▶ _WORK TO BE COMPLETED_: Search the listing below for the line containing "This particular analysis was twofold.". From there through the line containing "In the first", transcribe every line exactly, both ends included.
[RECORDS SUPPLIED — start]
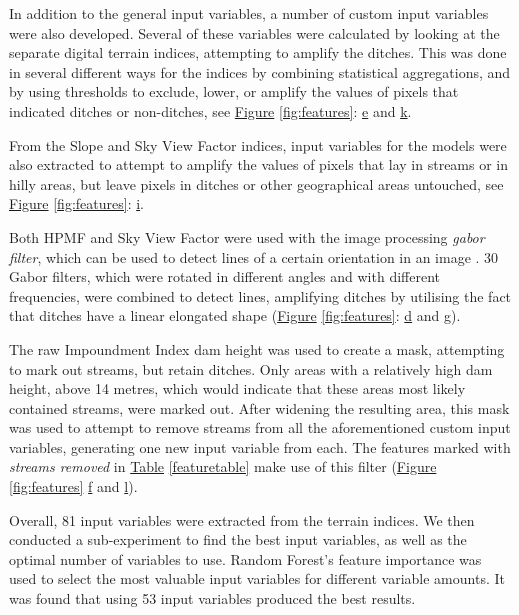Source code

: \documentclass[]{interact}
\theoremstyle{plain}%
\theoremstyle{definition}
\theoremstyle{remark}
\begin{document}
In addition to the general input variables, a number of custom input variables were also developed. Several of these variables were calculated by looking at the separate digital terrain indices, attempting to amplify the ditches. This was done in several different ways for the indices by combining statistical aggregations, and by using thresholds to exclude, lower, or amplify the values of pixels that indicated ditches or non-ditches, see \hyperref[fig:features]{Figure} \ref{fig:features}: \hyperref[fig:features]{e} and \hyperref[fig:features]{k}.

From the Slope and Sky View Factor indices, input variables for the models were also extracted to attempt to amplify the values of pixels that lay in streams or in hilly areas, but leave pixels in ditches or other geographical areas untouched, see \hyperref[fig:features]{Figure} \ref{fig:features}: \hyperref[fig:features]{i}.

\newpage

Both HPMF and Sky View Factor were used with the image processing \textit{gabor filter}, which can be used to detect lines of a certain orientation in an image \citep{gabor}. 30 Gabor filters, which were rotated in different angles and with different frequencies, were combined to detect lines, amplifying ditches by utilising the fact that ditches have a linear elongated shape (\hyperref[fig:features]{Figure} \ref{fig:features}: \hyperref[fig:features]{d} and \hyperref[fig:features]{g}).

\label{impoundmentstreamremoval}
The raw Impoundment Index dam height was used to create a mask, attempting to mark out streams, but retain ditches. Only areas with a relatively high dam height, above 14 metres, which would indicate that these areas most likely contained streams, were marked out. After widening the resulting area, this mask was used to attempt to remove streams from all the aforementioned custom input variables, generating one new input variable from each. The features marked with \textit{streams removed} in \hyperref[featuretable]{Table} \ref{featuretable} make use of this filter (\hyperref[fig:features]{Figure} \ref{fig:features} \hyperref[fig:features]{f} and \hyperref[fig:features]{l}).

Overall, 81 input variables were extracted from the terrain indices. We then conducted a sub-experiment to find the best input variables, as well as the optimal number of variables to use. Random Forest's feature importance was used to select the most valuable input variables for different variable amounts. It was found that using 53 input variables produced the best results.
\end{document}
[RECORDS SUPPLIED — finish]
[RECORDS SUPPLIED — start]
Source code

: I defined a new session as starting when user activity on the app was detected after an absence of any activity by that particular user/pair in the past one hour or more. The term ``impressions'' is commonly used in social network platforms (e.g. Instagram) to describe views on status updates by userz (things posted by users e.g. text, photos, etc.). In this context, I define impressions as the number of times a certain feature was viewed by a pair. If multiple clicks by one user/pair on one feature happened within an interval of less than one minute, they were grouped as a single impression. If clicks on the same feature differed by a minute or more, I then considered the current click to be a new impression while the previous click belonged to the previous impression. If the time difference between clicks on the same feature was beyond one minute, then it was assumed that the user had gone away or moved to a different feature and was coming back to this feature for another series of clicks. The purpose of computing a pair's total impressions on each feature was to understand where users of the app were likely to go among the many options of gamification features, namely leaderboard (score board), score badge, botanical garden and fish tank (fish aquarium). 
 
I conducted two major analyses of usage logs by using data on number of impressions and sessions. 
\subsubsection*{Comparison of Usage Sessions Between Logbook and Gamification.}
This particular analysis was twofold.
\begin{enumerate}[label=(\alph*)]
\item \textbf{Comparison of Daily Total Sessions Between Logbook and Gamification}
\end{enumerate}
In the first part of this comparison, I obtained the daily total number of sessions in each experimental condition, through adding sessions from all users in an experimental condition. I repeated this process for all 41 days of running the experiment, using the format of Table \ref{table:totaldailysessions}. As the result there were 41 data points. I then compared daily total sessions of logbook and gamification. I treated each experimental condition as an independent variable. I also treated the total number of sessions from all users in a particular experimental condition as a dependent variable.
[RECORDS SUPPLIED — finish]
▶ _ANSWER SPACE_:
This particular analysis was twofold.
\begin{enumerate}[label=(\alph*)]
\item \textbf{Comparison of Daily Total Sessions Between Logbook and Gamification}
\end{enumerate}
In the first part of this comparison, I obtained the daily total number of sessions in each experimental condition, through adding sessions from all users in an experimental condition. I repeated this process for all 41 days of running the experiment, using the format of Table \ref{table:totaldailysessions}. As the result there were 41 data points. I then compared daily total sessions of logbook and gamification. I treated each experimental condition as an independent variable. I also treated the total number of sessions from all users in a particular experimental condition as a dependent variable.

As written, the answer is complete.